There are clearly limitations to the sample and the data, and these must be considered here. Although the aim of the study was not to generalise findings to all women who are treated for AN (but rather to consider the efficacy of the feminist groups for these particular participants), the sample size (N = 7) is clearly small. The time-span of the groups (10 weeks), is also limited in the context of group work and the possibilities of group functioning, and the implementation of follow-up measures would elucidate any longer-term implications of the groups beyond the data collected here. Furthermore, the treatment setting meant that the participants had experience of chronic and/or long-term AN: the results may be different in an out-patient setting; with people who were further along in recovery; with participants whose symptoms were less severe; or with participants who had different conceptions of gender politics and feminism. In addition, feminism, and feminist work on EDs, has historically been critiqued for foregrounding gender inequalities at the expense of other hierarchical systems of power – such as ethnicity, sexuality and class. The authors fully recognise the intersectional nature of gender identity, and do not see femininity as a homogenous construct. But it remains the case that the groups tended to focus on gender as a concept (with only marginal space given to factors such as ethnicity and class), and that the voices in this study are primarily white - as with the bulk of feminist research on EDs [4]. Finally, there were also limitations to how openly and explicitly the feminist approaches could be set up as a critique of biomedical paradigms in the context of the clinic groups. This may have reduced the possibility of the groups really challenging how the participants saw their EDs, and thus their identities as ‘eating disordered’ women.

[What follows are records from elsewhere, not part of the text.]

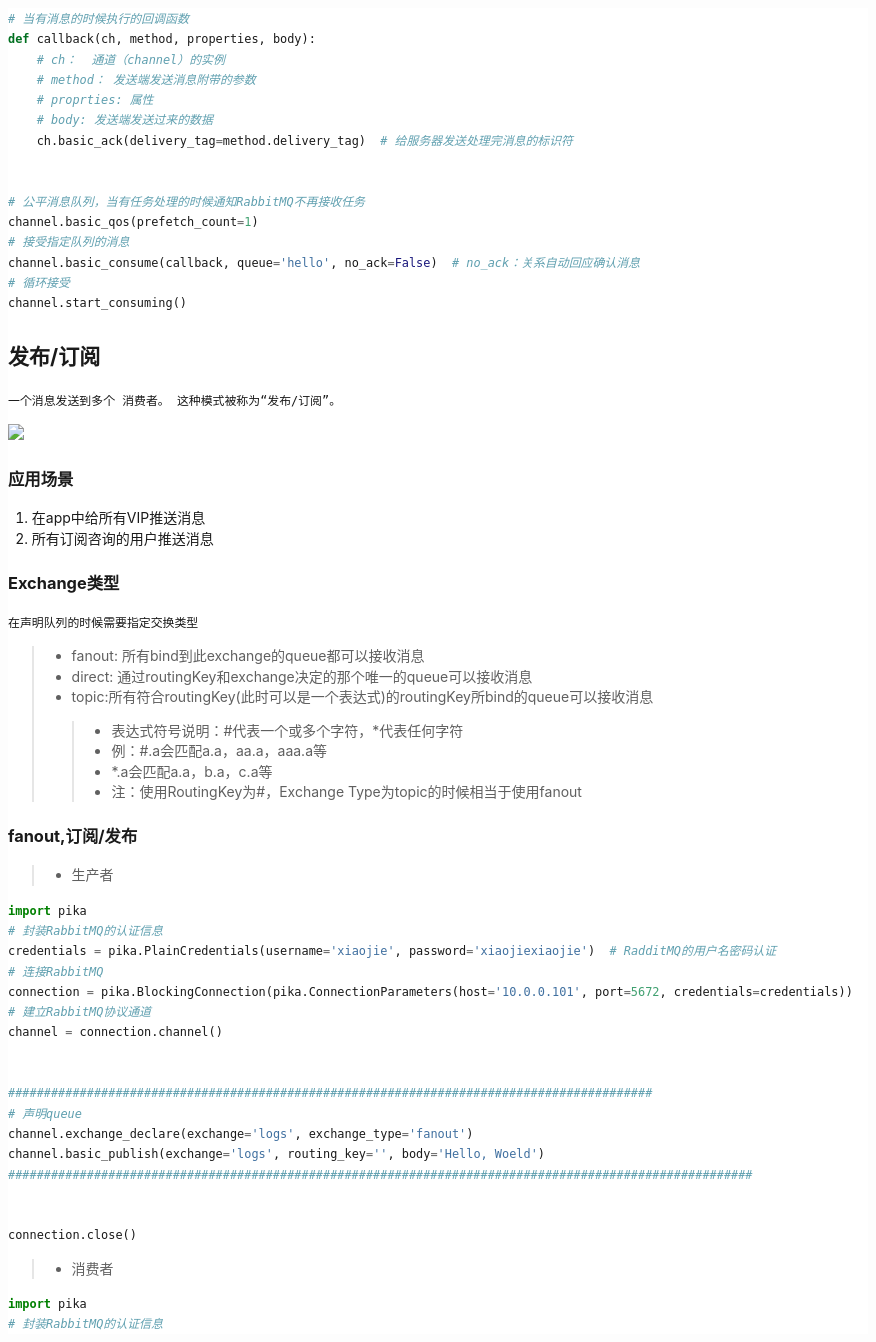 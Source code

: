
 ```python
# 当有消息的时候执行的回调函数
def callback(ch, method, properties, body):
    # ch：  通道（channel）的实例
    # method： 发送端发送消息附带的参数
    # proprties: 属性
    # body: 发送端发送过来的数据
    ch.basic_ack(delivery_tag=method.delivery_tag)  # 给服务器发送处理完消息的标识符


# 公平消息队列，当有任务处理的时候通知RabbitMQ不再接收任务
channel.basic_qos(prefetch_count=1)
# 接受指定队列的消息
channel.basic_consume(callback, queue='hello', no_ack=False)  # no_ack：关系自动回应确认消息
# 循环接受
channel.start_consuming()
```
## 发布/订阅
    一个消息发送到多个 消费者。 这种模式被称为“发布/订阅”。
![](http://www.rabbitmq.com/img/tutorials/exchanges.png)
### 应用场景
1. 在app中给所有VIP推送消息
2. 所有订阅咨询的用户推送消息
### Exchange类型
    在声明队列的时候需要指定交换类型
>- fanout: 所有bind到此exchange的queue都可以接收消息
>- direct: 通过routingKey和exchange决定的那个唯一的queue可以接收消息
>- topic:所有符合routingKey(此时可以是一个表达式)的routingKey所bind的queue可以接收消息
>>- 表达式符号说明：#代表一个或多个字符，*代表任何字符
>>- 例：#.a会匹配a.a，aa.a，aaa.a等
>>- *.a会匹配a.a，b.a，c.a等
>>- 注：使用RoutingKey为#，Exchange Type为topic的时候相当于使用fanout　
### fanout,订阅/发布
>- 生产者
```python
import pika
# 封装RabbitMQ的认证信息
credentials = pika.PlainCredentials(username='xiaojie', password='xiaojiexiaojie')  # RadditMQ的用户名密码认证
# 连接RabbitMQ
connection = pika.BlockingConnection(pika.ConnectionParameters(host='10.0.0.101', port=5672, credentials=credentials))
# 建立RabbitMQ协议通道
channel = connection.channel()


##########################################################################################
# 声明queue
channel.exchange_declare(exchange='logs', exchange_type='fanout')
channel.basic_publish(exchange='logs', routing_key='', body='Hello, Woeld')
########################################################################################################


connection.close()
```
>- 消费者
```python
import pika
# 封装RabbitMQ的认证信息
```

Nevertheless, the results of the study, whilst mixed and complex, have implications for understandings of contemporary ED treatment, and the role of feminist perspectives within this context. There is substantial evidence that EDs are imbricated within, and shaped by, sociocultural contexts [6], whether in terms of risk, aetiology and maintenance, and the prevalence of girls/women in ED populations is the most ‘obvious’ evidence of this. But such issues are often positioned as secondary or contextualising factors within treatment in ways which are individualising and problematic. It is important in this regard to think about the status and nature of ‘evidence’ that is required for treatment practices to develop. Contemporary conceptions of evidence-based ED treatment favour Cognitive Behavioural Therapy (CBT) because this is where the best evidence current base currently lies [2, 46]. But these results also reflect the fact that CBT has been the most researched approach in the treatment of EDs. Other approaches cannot acquire an evidence base unless they are tested and explored. Although this would evidently need to be on a far larger scale than the study mounted here, it may be important to consider that different approaches and epistemologies produce different types of evidence: not all approaches are necessarily amenable to the scientific measure of the ‘gold standard’ randomised clinical trial, and feminist perspectives have often invested in qualitative methodologies which are critical of ‘objectivist’ views of science and evidence [18]. These too can play a valuable role in elucidating the shortcomings and limitations of contemporary ED treatment.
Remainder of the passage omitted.